I know all that.. I know everything there is to know about what I should do, and how I should feel, and what I should be saying to him, but I'm not doing any of that. I'm so totally and completely in love with him, I see a future filled with road trips and cuddling and happy times.. that my eyes are clouded, and I can't do anything about it. I'm paralyzed.

But I have been rehearsing what I'll say to him when I find out they're back together. I won't be bitchy, I won't freak out.. at least not so he can see it. I'll just tell him that I can't talk to him for a while, and maybe after I've spent some time getting my life back together, we can be friends. Because really.. 5 years is a long time to spend your life with someone.
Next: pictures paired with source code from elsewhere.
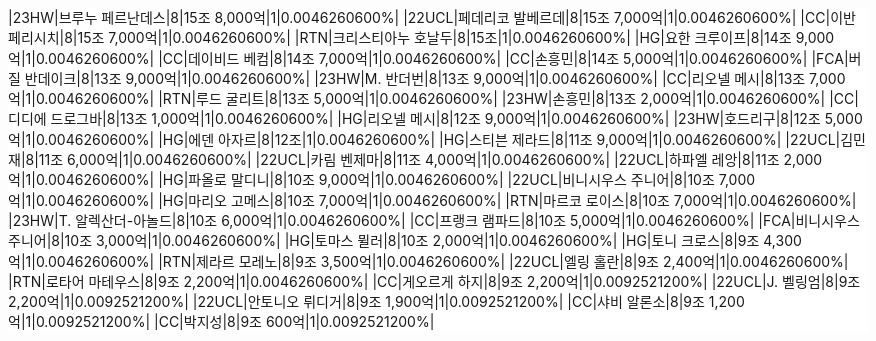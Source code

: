 |23HW|브루누 페르난데스|8|15조 8,000억|1|0.0046260600%|
|22UCL|페데리코 발베르데|8|15조 7,000억|1|0.0046260600%|
|CC|이반 페리시치|8|15조 7,000억|1|0.0046260600%|
|RTN|크리스티아누 호날두|8|15조|1|0.0046260600%|
|HG|요한 크루이프|8|14조 9,000억|1|0.0046260600%|
|CC|데이비드 베컴|8|14조 7,000억|1|0.0046260600%|
|CC|손흥민|8|14조 5,000억|1|0.0046260600%|
|FCA|버질 반데이크|8|13조 9,000억|1|0.0046260600%|
|23HW|M. 반더번|8|13조 9,000억|1|0.0046260600%|
|CC|리오넬 메시|8|13조 7,000억|1|0.0046260600%|
|RTN|루드 굴리트|8|13조 5,000억|1|0.0046260600%|
|23HW|손흥민|8|13조 2,000억|1|0.0046260600%|
|CC|디디에 드로그바|8|13조 1,000억|1|0.0046260600%|
|HG|리오넬 메시|8|12조 9,000억|1|0.0046260600%|
|23HW|호드리구|8|12조 5,000억|1|0.0046260600%|
|HG|에덴 아자르|8|12조|1|0.0046260600%|
|HG|스티븐 제라드|8|11조 9,000억|1|0.0046260600%|
|22UCL|김민재|8|11조 6,000억|1|0.0046260600%|
|22UCL|카림 벤제마|8|11조 4,000억|1|0.0046260600%|
|22UCL|하파엘 레앙|8|11조 2,000억|1|0.0046260600%|
|HG|파올로 말디니|8|10조 9,000억|1|0.0046260600%|
|22UCL|비니시우스 주니어|8|10조 7,000억|1|0.0046260600%|
|HG|마리오 고메스|8|10조 7,000억|1|0.0046260600%|
|RTN|마르코 로이스|8|10조 7,000억|1|0.0046260600%|
|23HW|T. 알렉산더-아놀드|8|10조 6,000억|1|0.0046260600%|
|CC|프랭크 램파드|8|10조 5,000억|1|0.0046260600%|
|FCA|비니시우스 주니어|8|10조 3,000억|1|0.0046260600%|
|HG|토마스 뮐러|8|10조 2,000억|1|0.0046260600%|
|HG|토니 크로스|8|9조 4,300억|1|0.0046260600%|
|RTN|제라르 모레노|8|9조 3,500억|1|0.0046260600%|
|22UCL|엘링 홀란|8|9조 2,400억|1|0.0046260600%|
|RTN|로타어 마테우스|8|9조 2,200억|1|0.0046260600%|
|CC|게오르게 하지|8|9조 2,200억|1|0.0092521200%|
|22UCL|J. 벨링엄|8|9조 2,200억|1|0.0092521200%|
|22UCL|안토니오 뤼디거|8|9조 1,900억|1|0.0092521200%|
|CC|샤비 알론소|8|9조 1,200억|1|0.0092521200%|
|CC|박지성|8|9조 600억|1|0.0092521200%|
I don't want to lose him forever, but I'll have to lose him for a little while while I work on myself.

It's such a shitty situation. I have to keep reminding myself that even when we were together, I was doubtful about our relationship sometimes. I wasn't sure if he was right for me. And I'm still not 100% sure.. we still struggle to find things to talk about when we eat dinner together. That's a big problem. And I really need to find a way to focus on being in Austin. This is what I wanted, and I'm about to fuck it up just like I fucked college up. I really need to re examine my priorities here, you know?

I'm sad. I'm not depressed, I'm not happy, I'm not angry.. I'm just sad.

In other news.. I was a little irritated that as part of Hardcore March, I can't rent any movies, and 8 Mile is out now. So I just went and bought it. Creative problem solving rules!

In the what I was doing a year ago feature today, I tell you why I am in love with Austin. If that's not good times, I don't know what is.

I have to go to work now. Yay fish.

******

What was Liz doing a year ago?

Anyway.. I'm now going to launch into Austin: A Love Story. Because I'm a dork.

The first time I went to Austin was when I was 12, and my brother was 18. It was time for him to head off to college, and he had picked the University of Texas. We all packed up the Suburban and made the 3 hour trip.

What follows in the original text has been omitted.